Your reply should reproduce all the data below exactly while excluding the pictures.
Start of Block
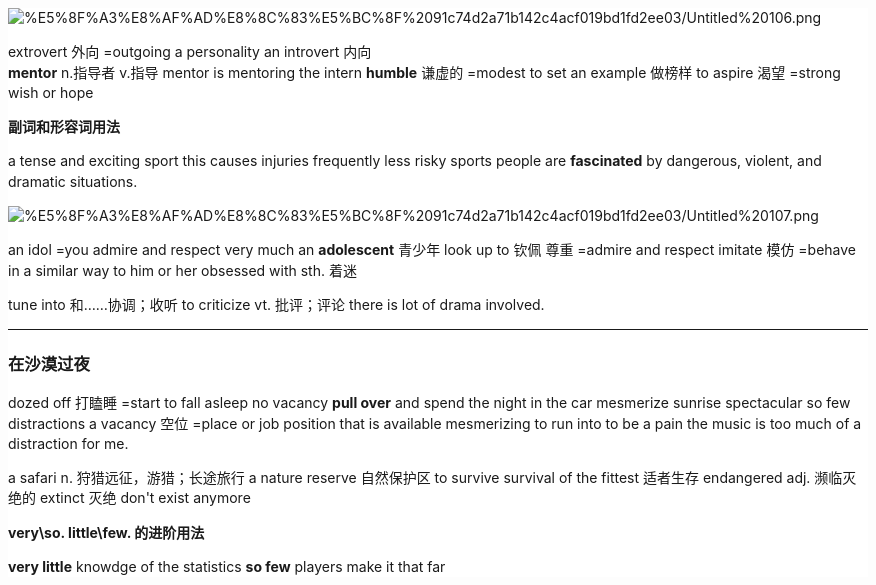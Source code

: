 ![%E5%8F%A3%E8%AF%AD%E8%8C%83%E5%BC%8F%2091c74d2a71b142c4acf019bd1fd2ee03/Untitled%20106.png](Untitled%20106.png)

extrovert   外向   =outgoing        a personality
an introvert     内向    
**mentor**  n.指导者 v.指导       mentor is mentoring the intern
**humble**  谦虚的   =modest
to set an example    做榜样
to aspire     渴望    =strong wish or hope

**副词和形容词用法**

a tense and exciting sport
this causes injuries frequently
less risky sports
people are **fascinated** by dangerous, violent, and dramatic situations.

![%E5%8F%A3%E8%AF%AD%E8%8C%83%E5%BC%8F%2091c74d2a71b142c4acf019bd1fd2ee03/Untitled%20107.png](Untitled%20107.png)

an idol     =you admire and respect very much
an **adolescent**   青少年
look up to   钦佩 尊重   =admire and respect
imitate    模仿      =behave in a similar way to him or her
obsessed with sth.    着迷

tune into   和……协调；收听
to criticize   vt. 批评；评论
there is lot of drama involved.

---

### 在沙漠过夜

dozed off    打瞌睡    =start to fall asleep
no vacancy
**pull over** and spend the night in the car
mesmerize
sunrise
spectacular
so few distractions
a vacancy  空位     =place or job position that is available
mesmerizing
to run into
to be a pain
the music is too much of a distraction for me.

a safari     n. 狩猎远征，游猎；长途旅行
a nature reserve   自然保护区
to survive           survival of the fittest 适者生存
endangered       adj. 濒临灭绝的
extinct       灭绝      don't exist anymore

**very\so.  little\few.  的进阶用法**

**very little** knowdge of the statistics
**so few** players make it that far
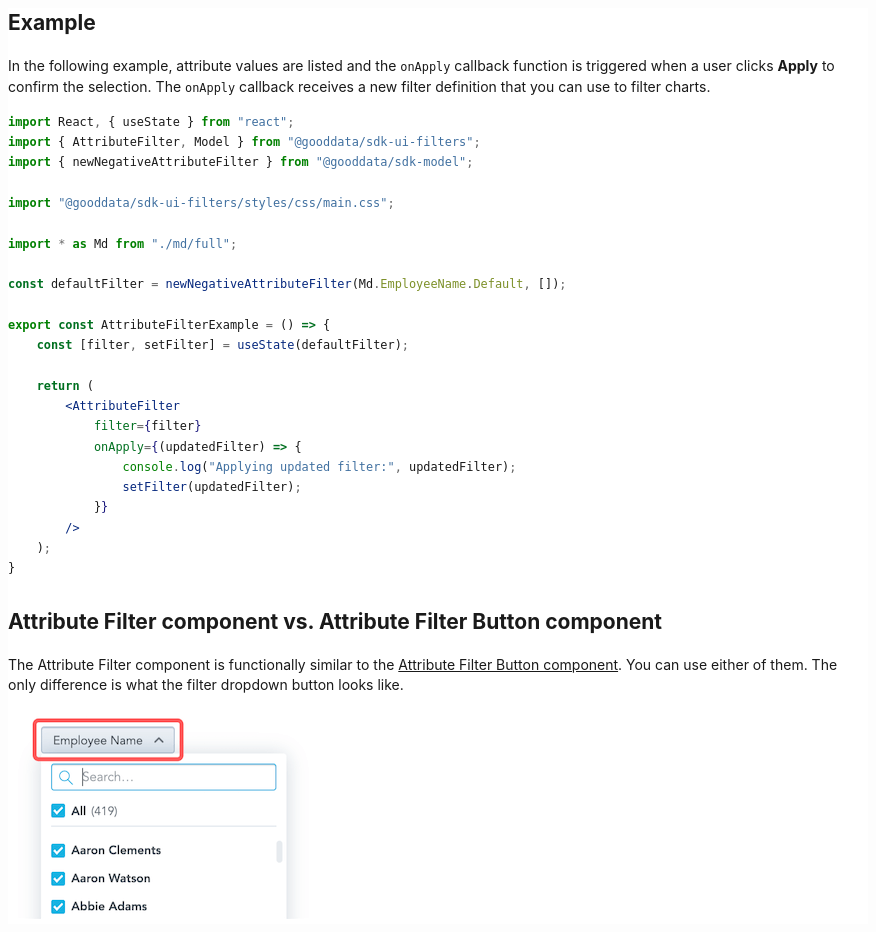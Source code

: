 ## Example

In the following example, attribute values are listed and the ```onApply``` callback function is triggered when a user clicks **Apply** to confirm the selection.
The `onApply` callback receives a new filter definition that you can use to filter charts.

```jsx
import React, { useState } from "react";
import { AttributeFilter, Model } from "@gooddata/sdk-ui-filters";
import { newNegativeAttributeFilter } from "@gooddata/sdk-model";

import "@gooddata/sdk-ui-filters/styles/css/main.css";

import * as Md from "./md/full";

const defaultFilter = newNegativeAttributeFilter(Md.EmployeeName.Default, []);

export const AttributeFilterExample = () => {
    const [filter, setFilter] = useState(defaultFilter);

    return (
        <AttributeFilter
            filter={filter}
            onApply={(updatedFilter) => {
                console.log("Applying updated filter:", updatedFilter);
                setFilter(updatedFilter);
            }}
        />
    );
}
```

## Attribute Filter component vs. Attribute Filter Button component

The Attribute Filter component is functionally similar to the [Attribute Filter Button component](10_vis__attribute_filter_button_component.md). You can use either of them. The only difference is what the filter dropdown button looks like.

![Filter Dropdown Button](assets/attribute_filter_new_top_visual.png "Filter Dropdown Button")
End of Block
| Response below |
Source code

: ![%E5%8F%A3%E8%AF%AD%E8%8C%83%E5%BC%8F%2091c74d2a71b142c4acf019bd1fd2ee03/Untitled%20106.png](Untitled%20106.png)

extrovert   外向   =outgoing        a personality
an introvert     内向    
**mentor**  n.指导者 v.指导       mentor is mentoring the intern
**humble**  谦虚的   =modest
to set an example    做榜样
to aspire     渴望    =strong wish or hope

**副词和形容词用法**

a tense and exciting sport
this causes injuries frequently
less risky sports
people are **fascinated** by dangerous, violent, and dramatic situations.

![%E5%8F%A3%E8%AF%AD%E8%8C%83%E5%BC%8F%2091c74d2a71b142c4acf019bd1fd2ee03/Untitled%20107.png](Untitled%20107.png)

an idol     =you admire and respect very much
an **adolescent**   青少年
look up to   钦佩 尊重   =admire and respect
imitate    模仿      =behave in a similar way to him or her
obsessed with sth.    着迷

tune into   和……协调；收听
to criticize   vt. 批评；评论
there is lot of drama involved.

---

### 在沙漠过夜

dozed off    打瞌睡    =start to fall asleep
no vacancy
**pull over** and spend the night in the car
mesmerize
sunrise
spectacular
so few distractions
a vacancy  空位     =place or job position that is available
mesmerizing
to run into
to be a pain
the music is too much of a distraction for me.

a safari     n. 狩猎远征，游猎；长途旅行
a nature reserve   自然保护区
to survive           survival of the fittest 适者生存
endangered       adj. 濒临灭绝的
extinct       灭绝      don't exist anymore

**very\so.  little\few.  的进阶用法**

**very little** knowdge of the statistics
**so few** players make it that far
Source code

: ## Example

In the following example, attribute values are listed and the ```onApply``` callback function is triggered when a user clicks **Apply** to confirm the selection.
The `onApply` callback receives a new filter definition that you can use to filter charts.

```jsx
import React, { useState } from "react";
import { AttributeFilter, Model } from "@gooddata/sdk-ui-filters";
import { newNegativeAttributeFilter } from "@gooddata/sdk-model";

import "@gooddata/sdk-ui-filters/styles/css/main.css";

import * as Md from "./md/full";

const defaultFilter = newNegativeAttributeFilter(Md.EmployeeName.Default, []);

export const AttributeFilterExample = () => {
    const [filter, setFilter] = useState(defaultFilter);

    return (
        <AttributeFilter
            filter={filter}
            onApply={(updatedFilter) => {
                console.log("Applying updated filter:", updatedFilter);
                setFilter(updatedFilter);
            }}
        />
    );
}
```

## Attribute Filter component vs. Attribute Filter Button component

The Attribute Filter component is functionally similar to the [Attribute Filter Button component](10_vis__attribute_filter_button_component.md). You can use either of them. The only difference is what the filter dropdown button looks like.

![Filter Dropdown Button](assets/attribute_filter_new_top_visual.png "Filter Dropdown Button")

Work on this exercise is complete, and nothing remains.